*About this exercise*:
Copy each line of the material beneath that holds the word "imgs".

*Supplied information*:
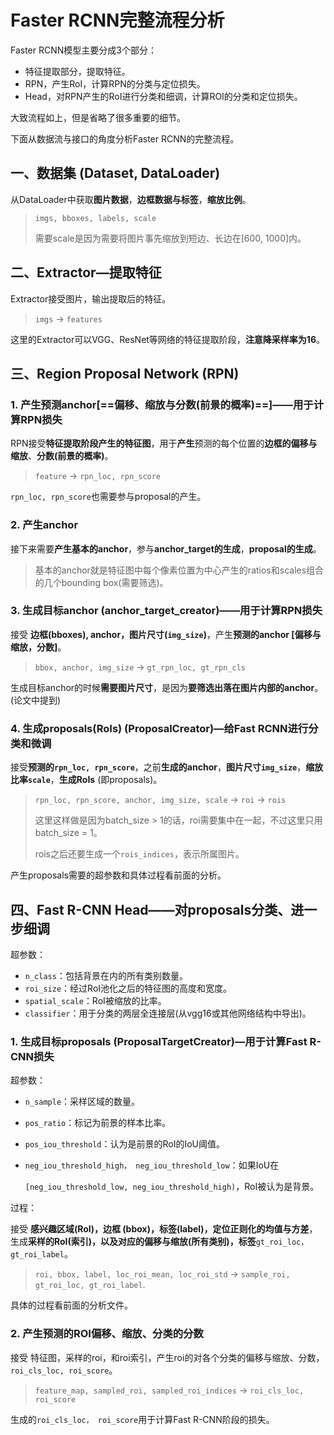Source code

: # Faster RCNN完整流程分析

Faster RCNN模型主要分成3个部分：

+ 特征提取部分，提取特征。
+ RPN，产生RoI，计算RPN的分类与定位损失。
+ Head，对RPN产生的RoI进行分类和细调，计算ROI的分类和定位损失。

大致流程如上，但是省略了很多重要的细节。

下面从数据流与接口的角度分析Faster RCNN的完整流程。



## 一、数据集 (Dataset, DataLoader)

从DataLoader中获取**图片数据**，**边框数据与标签**，**缩放比例**。

> `imgs, bboxes, labels, scale`
>
> 需要scale是因为需要将图片事先缩放到短边、长边在[600, 1000]内。



## 二、Extractor—提取特征

Extractor接受图片，输出提取后的特征。

> `imgs` -> `features`

 这里的Extractor可以VGG、ResNet等网络的特征提取阶段，**注意降采样率为16**。



## 三、Region Proposal Network (RPN)

### 1. 产生预测anchor[==偏移、缩放与分数(前景的概率)==]——用于计算RPN损失

RPN接受**特征提取阶段产生的特征图**，用于**产生**预测的每个位置的**边框的偏移与缩放**、**分数(前景的概率)**。

> `feature` -> `rpn_loc, rpn_score`

`rpn_loc, rpn_score`也需要参与proposal的产生。



### 2. 产生anchor

接下来需要**产生基本的anchor**，参与**anchor_target的生成**，**proposal的生成**。

> 基本的anchor就是特征图中每个像素位置为中心产生的ratios和scales组合的几个bounding box(需要筛选)。

### 

### 3. 生成目标anchor (anchor_target_creator)——用于计算RPN损失

接受 **边框(bboxes), anchor，图片尺寸(`img_size`)**，产生**预测的anchor [偏移与缩放，分数]**。

> `bbox, anchor, img_size` -> `gt_rpn_loc, gt_rpn_cls`

生成目标anchor的时候**需要图片尺寸**，是因为**要筛选出落在图片内部的anchor**。(论文中提到)



### 4. 生成proposals(RoIs) (ProposalCreator)—给Fast RCNN进行分类和微调

接受**预测的`rpn_loc, rpn_score`**，之前**生成的anchor**，**图片尺寸`img_size`**，**缩放比率`scale`**，**生成RoIs** (即proposals)。

> `rpn_loc, rpn_score, anchor, img_size, scale` -> `roi` -> `rois`
>
> 这里这样做是因为batch_size > 1的话，roi需要集中在一起，不过这里只用batch_size = 1。
>
> rois之后还要生成一个`rois_indices`，表示所属图片。

产生proposals需要的超参数和具体过程看前面的分析。



## 四、Fast R-CNN Head——对proposals分类、进一步细调

超参数：

+ `n_class`：包括背景在内的所有类别数量。
+ `roi_size`：经过RoI池化之后的特征图的高度和宽度。
+ `spatial_scale`：RoI被缩放的比率。
+ `classifier`：用于分类的两层全连接层(从vgg16或其他网络结构中导出)。



### 1. 生成目标proposals (ProposalTargetCreator)—用于计算Fast R-CNN损失

超参数：

+ `n_sample`：采样区域的数量。

+ `pos_ratio`：标记为前景的样本比率。

+ `pos_iou_threshold`：认为是前景的RoI的IoU阈值。

+ `neg_iou_threshold_high， neg_iou_threshold_low`：如果IoU在

  `[neg_iou_threshold_low, neg_iou_threshold_high)`，RoI被认为是背景。



过程：

接受 **感兴趣区域(RoI)，边框 (bbox)，标签(label)，定位正则化的均值与方差**，生成**采样的RoI(索引)，以及对应的偏移与缩放(所有类别)，标签**`gt_roi_loc，gt_roi_label`。

> `roi, bbox, label, loc_roi_mean, loc_roi_std`  -> `sample_roi, gt_roi_loc, gt_roi_label`.

具体的过程看前面的分析文件。



### 2. 产生预测的ROI偏移、缩放、分类的分数

接受 特征图，采样的roi，和roi索引，产生roi的对各个分类的偏移与缩放、分数，`roi_cls_loc, roi_score`。

> `feature_map, sampled_roi, sampled_roi_indices` -> `roi_cls_loc, roi_score`

生成的`roi_cls_loc， roi_score`用于计算Fast R-CNN阶段的损失。





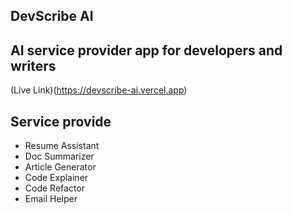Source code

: ## DevScribe AI

## AI service provider app for developers and writers

(Live Link)(https://devscribe-ai.vercel.app)

## Service provide

  - Resume Assistant
  - Doc Summarizer
  - Article Generator
  - Code Explainer
  - Code Refactor
  - Email Helper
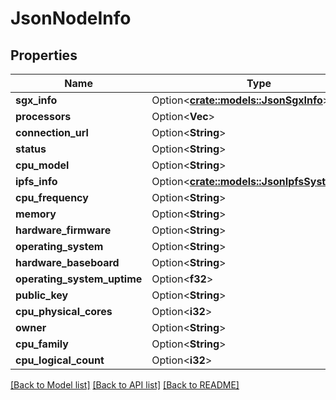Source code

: # JsonNodeInfo

## Properties

Name | Type | Description | Notes
------------ | ------------- | ------------- | -------------
**sgx_info** | Option<[**crate::models::JsonSgxInfo**](json_SGXInfo.md)> |  | [optional]
**processors** | Option<**Vec<String>**> |  | [optional]
**connection_url** | Option<**String**> |  | [optional]
**status** | Option<**String**> |  | [optional]
**cpu_model** | Option<**String**> |  | [optional]
**ipfs_info** | Option<[**crate::models::JsonIpfsSystemInfo**](json_IPFSSystemInfo.md)> |  | [optional]
**cpu_frequency** | Option<**String**> |  | [optional]
**memory** | Option<**String**> |  | [optional]
**hardware_firmware** | Option<**String**> |  | [optional]
**operating_system** | Option<**String**> |  | [optional]
**hardware_baseboard** | Option<**String**> |  | [optional]
**operating_system_uptime** | Option<**f32**> |  | [optional]
**public_key** | Option<**String**> |  | [optional]
**cpu_physical_cores** | Option<**i32**> |  | [optional]
**owner** | Option<**String**> |  | [optional]
**cpu_family** | Option<**String**> |  | [optional]
**cpu_logical_count** | Option<**i32**> |  | [optional]

[[Back to Model list]](../README.md#documentation-for-models) [[Back to API list]](../README.md#documentation-for-api-endpoints) [[Back to README]](../README.md)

*Solved problem*:
> `imgs, bboxes, labels, scale`
> `imgs` -> `features`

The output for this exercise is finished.